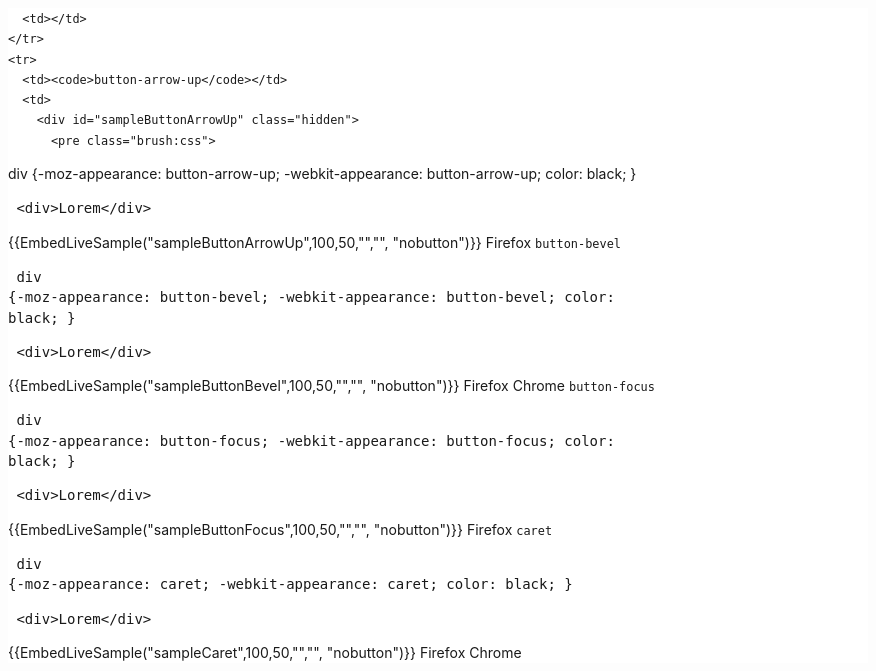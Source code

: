       <td></td>
    </tr>
    <tr>
      <td><code>button-arrow-up</code></td>
      <td>
        <div id="sampleButtonArrowUp" class="hidden">
          <pre class="brush:css">
 div {-moz-appearance: button-arrow-up; -webkit-appearance: button-arrow-up; color: black; }</pre
          >
          <pre class="brush:html">          &#x3C;div>Lorem&#x3C;/div></pre>
        </div>
        {{EmbedLiveSample("sampleButtonArrowUp",100,50,"","", "nobutton")}}
      </td>
      <td>Firefox</td>
      <td></td>
    </tr>
    <tr>
      <td><code>button-bevel</code></td>
      <td>
        <div id="sampleButtonBevel" class="hidden">
          <pre class="brush:css">
 div {-moz-appearance: button-bevel; -webkit-appearance: button-bevel; color: black; }</pre
          >
          <pre class="brush:html">          &#x3C;div>Lorem&#x3C;/div></pre>
        </div>
        {{EmbedLiveSample("sampleButtonBevel",100,50,"","", "nobutton")}}
      </td>
      <td>Firefox Chrome</td>
      <td></td>
    </tr>
    <tr>
      <td></td>
      <td></td>
      <td></td>
      <td></td>
    </tr>
    <tr>
      <td><code>button-focus</code></td>
      <td>
        <div id="sampleButtonFocus" class="hidden">
          <pre class="brush:css">
 div {-moz-appearance: button-focus; -webkit-appearance: button-focus; color: black; }</pre
          >
          <pre class="brush:html">          &#x3C;div>Lorem&#x3C;/div></pre>
        </div>
        {{EmbedLiveSample("sampleButtonFocus",100,50,"","", "nobutton")}}
      </td>
      <td>Firefox</td>
      <td></td>
    </tr>
    <tr>
      <td><code>caret</code></td>
      <td>
        <div id="sampleCaret" class="hidden">
          <pre class="brush:css">
 div {-moz-appearance: caret; -webkit-appearance: caret; color: black; }</pre
          >
          <pre class="brush:html">          &#x3C;div>Lorem&#x3C;/div></pre>
        </div>
        {{EmbedLiveSample("sampleCaret",100,50,"","", "nobutton")}}
      </td>
      <td>Firefox Chrome</td>
      <td></td>
    </tr>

**TASK TO COMPLETE:** Without including any picture, write out the material above verbatim.

**OUTPUT OF THE EXERCISE:**
Source code

:       <td></td>
    </tr>
    <tr>
      <td><code>button-arrow-up</code></td>
      <td>
        <div id="sampleButtonArrowUp" class="hidden">
          <pre class="brush:css">
 div {-moz-appearance: button-arrow-up; -webkit-appearance: button-arrow-up; color: black; }</pre
          >
          <pre class="brush:html">          &#x3C;div>Lorem&#x3C;/div></pre>
        </div>
        {{EmbedLiveSample("sampleButtonArrowUp",100,50,"","", "nobutton")}}
      </td>
      <td>Firefox</td>
      <td></td>
    </tr>
    <tr>
      <td><code>button-bevel</code></td>
      <td>
        <div id="sampleButtonBevel" class="hidden">
          <pre class="brush:css">
 div {-moz-appearance: button-bevel; -webkit-appearance: button-bevel; color: black; }</pre
          >
          <pre class="brush:html">          &#x3C;div>Lorem&#x3C;/div></pre>
        </div>
        {{EmbedLiveSample("sampleButtonBevel",100,50,"","", "nobutton")}}
      </td>
      <td>Firefox Chrome</td>
      <td></td>
    </tr>
    <tr>
      <td></td>
      <td></td>
      <td></td>
      <td></td>
    </tr>
    <tr>
      <td><code>button-focus</code></td>
      <td>
        <div id="sampleButtonFocus" class="hidden">
          <pre class="brush:css">
 div {-moz-appearance: button-focus; -webkit-appearance: button-focus; color: black; }</pre
          >
          <pre class="brush:html">          &#x3C;div>Lorem&#x3C;/div></pre>
        </div>
        {{EmbedLiveSample("sampleButtonFocus",100,50,"","", "nobutton")}}
      </td>
      <td>Firefox</td>
      <td></td>
    </tr>
    <tr>
      <td><code>caret</code></td>
      <td>
        <div id="sampleCaret" class="hidden">
          <pre class="brush:css">
 div {-moz-appearance: caret; -webkit-appearance: caret; color: black; }</pre
          >
          <pre class="brush:html">          &#x3C;div>Lorem&#x3C;/div></pre>
        </div>
        {{EmbedLiveSample("sampleCaret",100,50,"","", "nobutton")}}
      </td>
      <td>Firefox Chrome</td>
      <td></td>
    </tr>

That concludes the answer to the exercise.